WOMEN considering pregnancy should be made aware of the risks associated with cytomegalovirus infection and the need for infection control, according to experts commenting on new research in the MJA.
Professor Bill Rawlinson, director of virology at South East Area Laboratory Services microbiology department, said everyone was aware of Down syndrome and cystic fibrosis, but CMV was just as common and could have devastating consequences.
Professor Rawlinson was senior author of the research paper, which found that congenital CMV is underdiagnosed and infrequently treated. The researchers used data from the Australian Paediatric Surveillance Unit (APSU) from 1999 to 2009. (1)
Over the 10-year period, only 363 cases of congenital CMV were reported to the APSU, well below the predicted annual incidence of 150 clinically infected infants, which was based on a CMV birth prevalence of around 0.64% and 285 000 annual births.
Of these 363 cases, 195 were classified as definite or probable congenital CMV. Sensorineural hearing loss was present in 51 infants, and was the sole presenting feature in 34 infants. More than half the 195 infants with congenital CMV had neurological abnormalities.
Common clinical features included hepatomegaly (present in 28% of the 195 infants with congenital CMV), splenomegaly (26%) and intracranial calcification (18%) .

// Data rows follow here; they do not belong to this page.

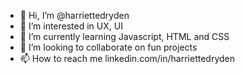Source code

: - 👋 Hi, I’m @harriettedryden
- 👀 I’m interested in UX, UI
- 🌱 I’m currently learning Javascript, HTML and CSS
- 💞️ I’m looking to collaborate on fun projects
- 📫 How to reach me linkedin.com/in/harriettedryden

<!---
harriettedryden/harriettedryden is a ✨ special ✨ repository because its `README.md` (this file) appears on your GitHub profile.
You can click the Preview link to take a look at your changes.
--->
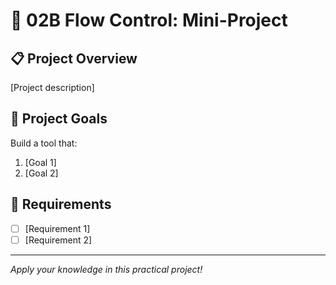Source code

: # 🚀 02B Flow Control: Mini-Project

## 📋 Project Overview
[Project description]

## 🎯 Project Goals
Build a tool that:
1. [Goal 1]
2. [Goal 2]

## 📝 Requirements
- [ ] [Requirement 1]
- [ ] [Requirement 2]

---

*Apply your knowledge in this practical project!*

Professor Rawlinson called for a cost-benefit assessment of a CMV screening program in Australia. His preferred model was screening of infants with sensorineural hearing loss or other conditions suggestive of CMV because screening all infants would probably not be cost-effective.
Newborn hearing screening has recently been introduced in most Australian states, enabling identification of a population with high CMV-incidence.

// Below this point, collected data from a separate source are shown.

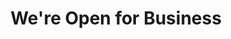 ---
title: "We're Open for Business"
episodeNumber: 1
youtubeId: "3QjyKlomqKg"
pubDate: 2025-03-05
description: >
  This week we are discussing Canadian-US relations, AI's effects on the job market, and why you maybe shouldn't cancel those plans.
summary: ""
tags:
  - Canada
  - US
  - AI
  - Job Market
citations:
  - title: "Toronto 'shack' on sale for $2.5 million — but there's more to the story"
    url: "https://ca.finance.yahoo.com/news/toronto-shack-sale-2-5-million-theres-story-192739524.html"
---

Professor Rawlinson said antiviral treatment had been shown to be effective only in babies with neurological disease, and the benefit of antivirals in babies with less severe disease was not as clear, but research was underway.
The MJA paper said the cost-effectiveness of introducing CMV screening “urgently needs to be determined”.
Professor Rawlinson said there was also a need for improved awareness of CMV infection among pregnant women and those considering pregnancy.
Dr Greg Kesby, a Sydney-based obstetrician and spokesman for the Royal Australian and New Zealand College of Obstetricians and Gynaecologists, agreed there was a need for improved awareness, particularly around infection control.
Dr Kesby and Professor Rawlinson agreed that pre-pregnancy testing to identify women who had not previously had the virus could be particularly useful. These women could then be targeted for education on infection control to minimise their risk of CMV infection while pregnant. There is only a very small risk of CMV recurrence in women who have had the virus.
Infection control strategies to prevent CMV included wearing gloves when changing nappies, avoiding childcare centres, and vigilant hand washing.
“One US study shows that if a mother just knows that she is at risk then she is likely to modify her behaviour and reduce her risk of CMV by half”, Professor Rawlinson said.
Dr Kesby said that any educational activities needed to be balanced with the need to avoid raising unnecessary alarm among pregnant women, especially because prenatal CMV testing raised various treatment dilemmas. For instance, there was currently no effective prenatal treatment for CMV (although a vaccine is in development). Testing also had a high false-negative rate, and relied on amniocentesis which had a risk of miscarriage.
Dr Kesby said some of his patients who were planning pregnancy took extreme measures to avoid contracting CMV during their pregnancy.
“They tried to find scenarios where they can get infected before they fall pregnant because they’re so scared about the whole thing.”